Notably, in the four House races in which non-incumbent Jewish Democrats won despite facing negative campaigning relating to the Iran deal, three (Josh Gottheimer in New Jersey, Jacky Rosen in Nevada and Brad Schneider in Illinois) went out of their way to make clear that they would have opposed the deal had they been in Congress. None was endorsed by J Street. (Jamie Raskin, who won a House seat in Maryland, stood by the deal and received a J Street endorsement.)
* In a very close race, no one single issue is a deciding factor, and that assigns greater significance to issues that may otherwise have been considered tangential.
So did those calculations figure in this race?
The RJC especially focused its Iran deal-related Senate campaigning in Ohio, Florida and Pennsylvania, all victories for the group.

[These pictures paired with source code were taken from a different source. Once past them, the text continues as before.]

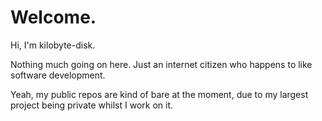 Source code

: # Welcome.

Hi, I'm kilobyte-disk.

Nothing much going on here. Just an internet citizen who happens to like software development.

Yeah, my public repos are kind of bare at the moment, due to my largest project being private whilst I work on it.
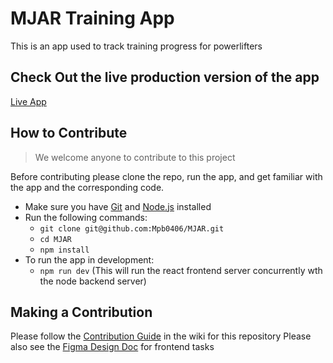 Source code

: # MJAR Training App
This is an app used to track training progress for powerlifters
## Check Out the live production version of the app
[Live App](mjartrainingwebapp.herokuapp.com)

## How to Contribute
> We welcome anyone to contribute to this project

Before contributing please clone the repo, run the app, and get familiar with the app and the corresponding code.
- Make sure you have [Git](https://git-scm.com/downloads) and [Node.js](https://nodejs.org/en/) installed
- Run the following commands: 
    - `git clone git@github.com:Mpb0406/MJAR.git`
    - `cd MJAR`
    - `npm install`
- To run the app in development:
    - `npm run dev` (This will run the react frontend server concurrently wth the node backend server)

## Making a Contribution
Please follow the [Contribution Guide](https://github.com/Mpb0406/MJAR/wiki/Contribution-Guide) in the wiki for this repository
Please also see the [Figma Design Doc](https://github.com/Mpb0406/MJAR/wiki/Design-File#figma-design-doc) for frontend tasks
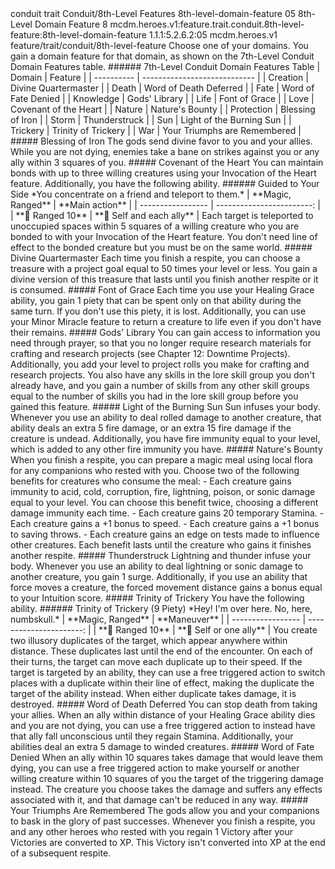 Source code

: <ability>
  <metadata>
    <class>conduit</class>
    <feature_type>trait</feature_type>
    <file_dpath>Conduit/8th-Level Features</file_dpath>
    <item_id>8th-level-domain-feature</item_id>
    <item_index>05</item_index>
    <item_name>8th-Level Domain Feature</item_name>
    <level>8</level>
    <scc>mcdm.heroes.v1:feature.trait.conduit.8th-level-feature:8th-level-domain-feature</scc>
    <scdc>1.1.1:5.2.6.2:05</scdc>
    <source>mcdm.heroes.v1</source>
    <type>feature/trait/conduit/8th-level-feature</type>
  </metadata>
  <effects>
    <effect type="mundane">Choose one of your domains. You gain a domain feature for that domain, as shown on the 7th-Level Conduit Domain Features table.
###### 7th-Level Conduit Domain Features Table
| Domain     | Feature                      |
| ---------- | ---------------------------- |
| Creation   | Divine Quartermaster         |
| Death      | Word of Death Deferred       |
| Fate       | Word of Fate Denied          |
| Knowledge  | Gods&apos; Library                |
| Life       | Font of Grace                |
| Love       | Covenant of the Heart        |
| Nature     | Nature&apos;s Bounty              |
| Protection | Blessing of Iron             |
| Storm      | Thunderstruck                |
| Sun        | Light of the Burning Sun     |
| Trickery   | Trinity of Trickery          |
| War        | Your Triumphs are Remembered |
##### Blessing of Iron
The gods send divine favor to you and your allies. While you are not dying, enemies take a bane on strikes against you or any ally within 3 squares of you.
##### Covenant of the Heart
You can maintain bonds with up to three willing creatures using your Invocation of the Heart feature. Additionally, you have the following ability.
###### Guided to Your Side
*You concentrate on a friend and teleport to them.*
| **Magic, Ranged** |           **Main action** |
| ----------------- | ------------------------: |
| **📏 Ranged 10**  | **🎯 Self and each ally** |</effect>
    <effect type="mundane">Each target is teleported to unoccupied spaces within 5 squares of a willing creature who you are bonded to with your Invocation of the Heart feature. You don&apos;t need line of effect to the bonded creature but you must be on the same world.
##### Divine Quartermaster
Each time you finish a respite, you can choose a treasure with a project goal equal to 50 times your level or less. You gain a divine version of this treasure that lasts until you finish another respite or it is consumed.
##### Font of Grace
Each time you use your Healing Grace ability, you gain 1 piety that can be spent only on that ability during the same turn. If you don&apos;t use this piety, it is lost. Additionally, you can use your Minor Miracle feature to return a creature to life even if you don&apos;t have their remains.
##### Gods&apos; Library
You can gain access to information you need through prayer, so that you no longer require research materials for crafting and research projects (see Chapter 12: Downtime Projects). Additionally, you add your level to project rolls you make for crafting and research projects. You also have any skills in the lore skill group you don&apos;t already have, and you gain a number of skills from any other skill groups equal to the number of skills you had in the lore skill group before you gained this feature.
##### Light of the Burning Sun
Sun infuses your body. Whenever you use an ability to deal rolled damage to another creature, that ability deals an extra 5 fire damage, or an extra 15 fire damage if the creature is undead. Additionally, you have fire immunity equal to your level, which is added to any other fire immunity you have.
##### Nature&apos;s Bounty
When you finish a respite, you can prepare a magic meal using local flora for any companions who rested with you. Choose two of the following benefits for creatures who consume the meal:
- Each creature gains immunity to acid, cold, corruption, fire, lightning, poison, or sonic damage equal to your level. You can choose this benefit twice, choosing a different damage immunity each time.
- Each creature gains 20 temporary Stamina.
- Each creature gains a +1 bonus to speed.
- Each creature gains a +1 bonus to saving throws.
- Each creature gains an edge on tests made to influence other creatures.
Each benefit lasts until the creature who gains it finishes another respite.
##### Thunderstruck
Lightning and thunder infuse your body. Whenever you use an ability to deal lightning or sonic damage to another creature, you gain 1 surge. Additionally, if you use an ability that force moves a creature, the forced movement distance gains a bonus equal to your Intuition score.
##### Trinity of Trickery
You have the following ability.
###### Trinity of Trickery (9 Piety)
*Hey! I&apos;m over here. No, here, numbskull.*
| **Magic, Ranged** |            **Maneuver** |
| ----------------- | ----------------------: |
| **📏 Ranged 10**  | **🎯 Self or one ally** |</effect>
    <effect type="mundane">You create two illusory duplicates of the target, which appear anywhere within distance. These duplicates last until the end of the encounter. On each of their turns, the target can move each duplicate up to their speed. If the target is targeted by an ability, they can use a free triggered action to switch places with a duplicate within their line of effect, making the duplicate the target of the ability instead. When either duplicate takes damage, it is destroyed.
##### Word of Death Deferred
You can stop death from taking your allies. When an ally within distance of your Healing Grace ability dies and you are not dying, you can use a free triggered action to instead have that ally fall unconscious until they regain Stamina.
Additionally, your abilities deal an extra 5 damage to winded creatures.
##### Word of Fate Denied
When an ally within 10 squares takes damage that would leave them dying, you can use a free triggered action to make yourself or another willing creature within 10 squares of you the target of the triggering damage instead. The creature you choose takes the damage and suffers any effects associated with it, and that damage can&apos;t be reduced in any way.
##### Your Triumphs Are Remembered
The gods allow you and your companions to bask in the glory of past successes. Whenever you finish a respite, you and any other heroes who rested with you regain 1 Victory after your Victories are converted to XP. This Victory isn&apos;t converted into XP at the end of a subsequent respite.</effect>
  </effects>
</ability>
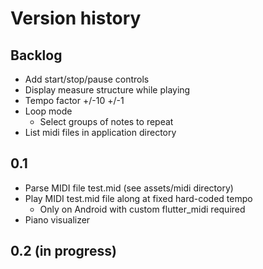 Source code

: # Version history

## Backlog

- Add start/stop/pause controls
- Display measure structure while playing
- Tempo factor +/-10 +/-1
- Loop mode
  - Select groups of notes to repeat
- List midi files in application directory

## 0.1

- Parse MIDI file test.mid (see assets/midi directory)
- Play MIDI test.mid file along at fixed hard-coded tempo
  - Only on Android with custom flutter_midi required
- Piano visualizer

## 0.2 (in progress)
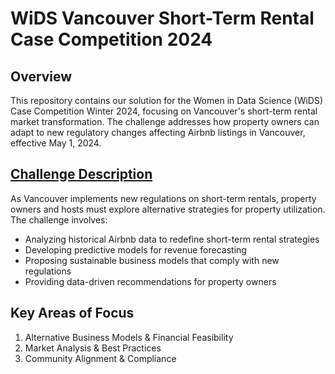 # WiDS Vancouver Short-Term Rental Case Competition 2024

## Overview
This repository contains our solution for the Women in Data Science (WiDS) Case Competition Winter 2024, focusing on Vancouver's short-term rental market transformation. The challenge addresses how property owners can adapt to new regulatory changes affecting Airbnb listings in Vancouver, effective May 1, 2024.

## [Challenge Description](https://www.kaggle.com/competitions/effects-of-policy-on-the-housing-market/)
As Vancouver implements new regulations on short-term rentals, property owners and hosts must explore alternative strategies for property utilization. The challenge involves:
- Analyzing historical Airbnb data to redefine short-term rental strategies
- Developing predictive models for revenue forecasting
- Proposing sustainable business models that comply with new regulations
- Providing data-driven recommendations for property owners

## Key Areas of Focus
1. Alternative Business Models & Financial Feasibility
2. Market Analysis & Best Practices
3. Community Alignment & Compliance

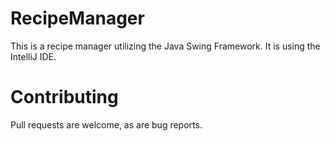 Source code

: # RecipeManager
This is a recipe manager utilizing the Java Swing Framework. It is using the IntelliJ IDE.

# Contributing
Pull requests are welcome, as are bug reports.
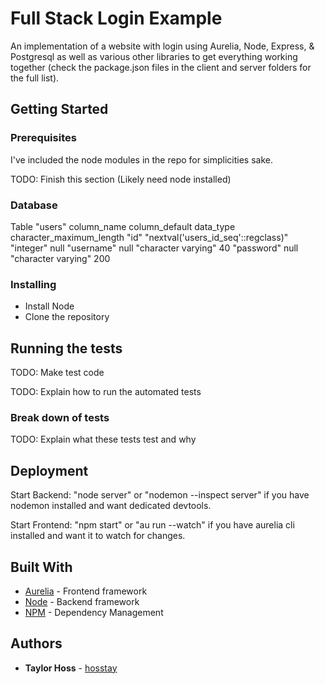 # Full Stack Login Example

An implementation of a website with login using Aurelia, Node, Express, & Postgresql as well as various other libraries to get everything working together (check the package.json files in the client and server folders for the full list).

## Getting Started

### Prerequisites

I've included the node modules in the repo for simplicities sake. 

TODO: Finish this section (Likely need node installed)

### Database

Table "users"
column_name             column_default                data_type              character_maximum_length
"id"          "nextval('users_id_seq'::regclass)"	    "integer"	                     null
"username"                   null                 "character varying"	                40
"password"	                 null                 "character varying"	               200

### Installing

* Install Node
* Clone the repository

## Running the tests

TODO: Make test code

TODO: Explain how to run the automated tests

### Break down of tests

TODO: Explain what these tests test and why

## Deployment

Start Backend: "node server" or "nodemon --inspect server" if you have nodemon installed and want dedicated devtools.

Start Frontend: "npm start" or "au run --watch" if you have aurelia cli installed and want it to watch for changes.

## Built With

* [Aurelia](https://aurelia.io/home) - Frontend framework
* [Node](https://nodejs.org/en/download/) - Backend framework
* [NPM](https://www.npmjs.com/) - Dependency Management

## Authors

* **Taylor Hoss** - [hosstay](https://github.com/hosstay)
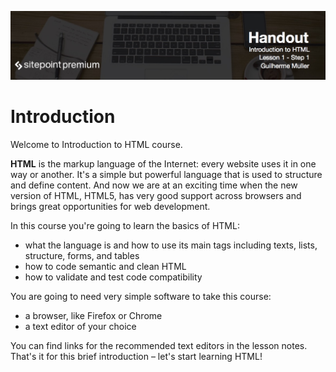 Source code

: ![](/headers/head1.1.jpg)
# Introduction

Welcome to Introduction to HTML course.

**HTML** is the markup language of the Internet: every website uses it in one way or another. It's a simple but powerful language that is used to structure and define content. And now we are at an exciting time when the new version of HTML, HTML5, has very good support across browsers and brings great opportunities for web development.

In this course you're going to learn the basics of HTML: 

* what the language is and how to use its main tags including texts, lists, structure, forms, and tables
* how to code semantic and clean HTML
* how to validate and test code compatibility

You are going to need very simple software to take this course:

* a browser, like Firefox or Chrome
* a text editor of your choice

You can find links for the recommended text editors in the lesson notes. That's it for this brief introduction – let's start learning HTML!

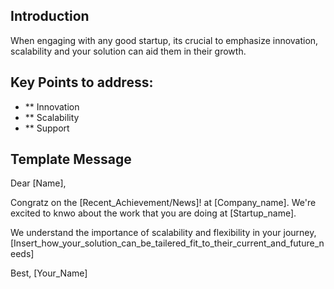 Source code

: ## Introduction
When engaging with any good startup, its crucial to emphasize innovation, scalability and your solution can aid them in their growth.

## Key Points to address:
- ** Innovation
- ** Scalability
- ** Support

## Template Message
Dear [Name],

Congratz on the [Recent_Achievement/News]! at [Company_name]. We're excited to knwo about the work that you are doing at [Startup_name].

We understand the importance of scalability and flexibility in your journey, [Insert_how_your_solution_can_be_tailered_fit_to_their_current_and_future_needs]

Best,
[Your_Name] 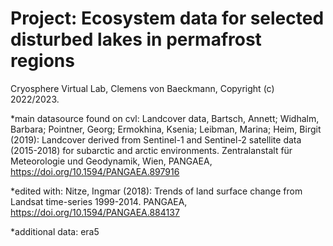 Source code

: # Project: Ecosystem data for selected disturbed lakes in permafrost regions 

Cryosphere Virtual Lab, Clemens von Baeckmann, Copyright (c) 2022/2023. 

*main datasource found on cvl: Landcover data, Bartsch, Annett; Widhalm, Barbara; Pointner, Georg; Ermokhina, Ksenia; Leibman, Marina; Heim, Birgit (2019): Landcover derived from Sentinel-1 and Sentinel-2 satellite data (2015-2018) for subarctic and arctic environments. Zentralanstalt für Meteorologie und
Geodynamik, Wien, PANGAEA, https://doi.org/10.1594/PANGAEA.897916 

*edited with: Nitze, Ingmar (2018): Trends of land surface change from Landsat time-series 1999-2014.
PANGAEA, https://doi.org/10.1594/PANGAEA.884137

*additional data: era5 

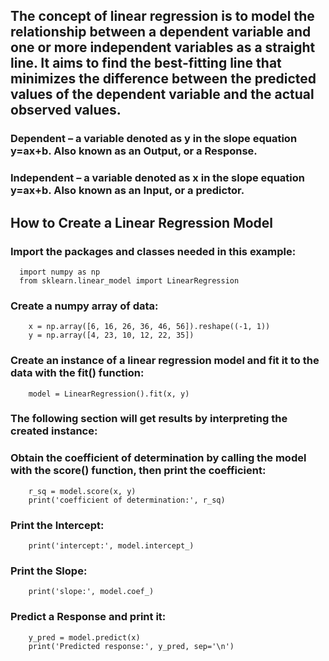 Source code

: ## The concept of linear regression is to model the relationship between a dependent variable and one or more independent variables as a straight line. It aims to find the best-fitting line that minimizes the difference between the predicted values of the dependent variable and the actual observed values.

### Dependent – a variable denoted as y in the slope equation y=ax+b. Also known as an Output, or a Response. 

### Independent – a variable denoted as x in the slope equation y=ax+b. Also known as an Input, or a predictor. 

## How to Create a Linear Regression Model

### Import the packages and classes needed in this example:
      import numpy as np
      from sklearn.linear_model import LinearRegression

### Create a numpy array of data:
        x = np.array([6, 16, 26, 36, 46, 56]).reshape((-1, 1))
        y = np.array([4, 23, 10, 12, 22, 35])

### Create an instance of a linear regression model and fit it to the data with the fit() function:
        model = LinearRegression().fit(x, y) 

### The following section will get results by interpreting the created instance: 

### Obtain the coefficient of determination by calling the model with the score() function, then print the coefficient:
        r_sq = model.score(x, y)
        print('coefficient of determination:', r_sq)

### Print the Intercept:
        print('intercept:', model.intercept_)

### Print the Slope:
        print('slope:', model.coef_) 

### Predict a Response and print it:
        y_pred = model.predict(x)
        print('Predicted response:', y_pred, sep='\n') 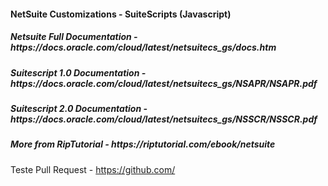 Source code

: <h4>NetSuite Customizations - SuiteScripts (Javascript)</h4>

<h5>Netsuite Full Documentation - https://docs.oracle.com/cloud/latest/netsuitecs_gs/docs.htm </h5>

<h5>Suitescript 1.0 Documentation - https://docs.oracle.com/cloud/latest/netsuitecs_gs/NSAPR/NSAPR.pdf</h5>

<h5>Suitescript 2.0 Documentation - https://docs.oracle.com/cloud/latest/netsuitecs_gs/NSSCR/NSSCR.pdf</h5>

<h5>More from RipTutorial - https://riptutorial.com/ebook/netsuite</h5>


Teste Pull Request - https://github.com/



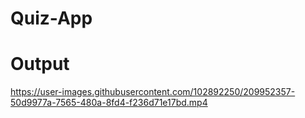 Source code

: # Quiz-App


# Output

https://user-images.githubusercontent.com/102892250/209952357-50d9977a-7565-480a-8fd4-f236d71e17bd.mp4

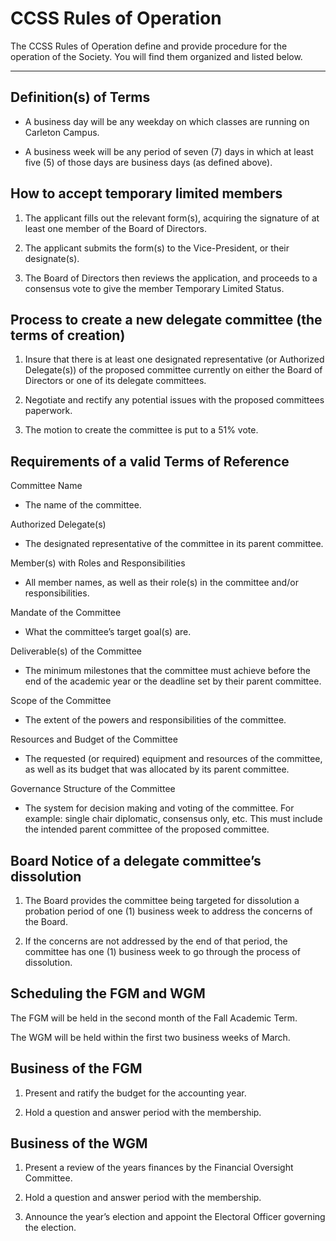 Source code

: <h1>CCSS Rules of Operation</h1>

The CCSS Rules of Operation define and provide procedure for the operation of
the Society. You will find them organized and listed below.

* * *

## Definition(s) of Terms

* A business day will be any weekday on which classes are running on Carleton
  Campus.

* A business week will be any period of seven (7) days in which at least five
  (5) of those days are business days (as defined above).

## How to accept temporary limited members

1. The applicant fills out the relevant form(s), acquiring the signature of at
  least one member of the Board of Directors.

2. The applicant submits the form(s) to the Vice-President, or their
  designate(s).

3. The Board of Directors then reviews the application, and proceeds to a
  consensus vote to give the member Temporary Limited Status.

## Process to create a new delegate committee (the terms of creation)

1. Insure that there is at least one designated representative (or Authorized
  Delegate(s)) of the proposed committee currently on either the Board of
  Directors or one of its delegate committees.

2. Negotiate and rectify any potential issues with the proposed committees
  paperwork.

3. The motion to create the committee is put to a 51% vote.

## Requirements of a valid Terms of Reference

Committee Name
  - The name of the committee.

Authorized Delegate(s)
  - The designated representative of the committee in its parent committee.

Member(s) with Roles and Responsibilities
  - All member names, as well as their role(s) in the committee and/or
    responsibilities.

Mandate of the Committee
  - What the committee’s target goal(s) are.

Deliverable(s) of the Committee
  - The minimum milestones that the committee must achieve before the end of
    the academic year or the deadline set by their parent committee.

Scope of the Committee
  - The extent of the powers and responsibilities of the committee.

Resources and Budget of the Committee
  - The requested (or required) equipment and resources of the committee, as
    well as its budget that was allocated by its parent committee.

Governance Structure of the Committee
  - The system for decision making and voting of the committee. For example:
    single chair  diplomatic, consensus only, etc. This must include the
    intended parent committee of the proposed committee.

## Board Notice of a delegate committee’s dissolution

1. The Board provides the committee being targeted for dissolution a probation
  period of one (1) business week to address the concerns of the Board.

2. If the concerns are not addressed by the end of that period, the committee
  has one (1) business week to go through the process of dissolution.

## Scheduling the FGM and WGM

The FGM will be held in the second month of the Fall Academic Term.

The WGM will be held within the first two business weeks of March.

## Business of the FGM

1. Present and ratify the budget for the accounting year.

2. Hold a question and answer period with the membership.

## Business of the WGM

1. Present a review of the years finances by the Financial Oversight Committee.

2. Hold a question and answer period with the membership.

3. Announce the year’s election and appoint the Electoral Officer governing the
  election.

J Street’s major focuses were in Pennsylvania and Wisconsin, where its candidates lost, and in New Hampshire, Nevada and Illinois, where its candidates won.
Let’s home in on the two closest races, in New Hampshire and Pennsylvania.
The RJC, late in the Pennsylvania race, ran an expensive Iran deal-related ad against McGinty. Toomey won by 100,000 votes, less than two percentage points. It wouldn’t be out of line for the RJC to tell its donors that its ad swung some of the late deciders and helped keep the Senate Republican. J Street, moreover, ran ads in Pennsylvania, also focused on the Iran deal.
J Street spent $122,000 on Hassan and distributed fliers in New Hampshire attacking Ayotte’s opposition to the Iran deal; Hassan also was subject to negative ads because of her expressed support for the deal. Ayotte also got more than $200,000 from NORPAC, a pro-Israel PAC that opposed the deal.
Hassan won by fewer than 1,000 votes. J Street earns the right, with that minuscule gap, to claim it made a difference.
But even if RJC and J Street essentially tied, Brooks noted in the call that the question was moot. Donald Trump, who says the deal was a bad one, is the next president, and both chambers are led by Republicans sworn to kill the deal.
“Hopefully we won’t have to run ads going forward,” Brooks said.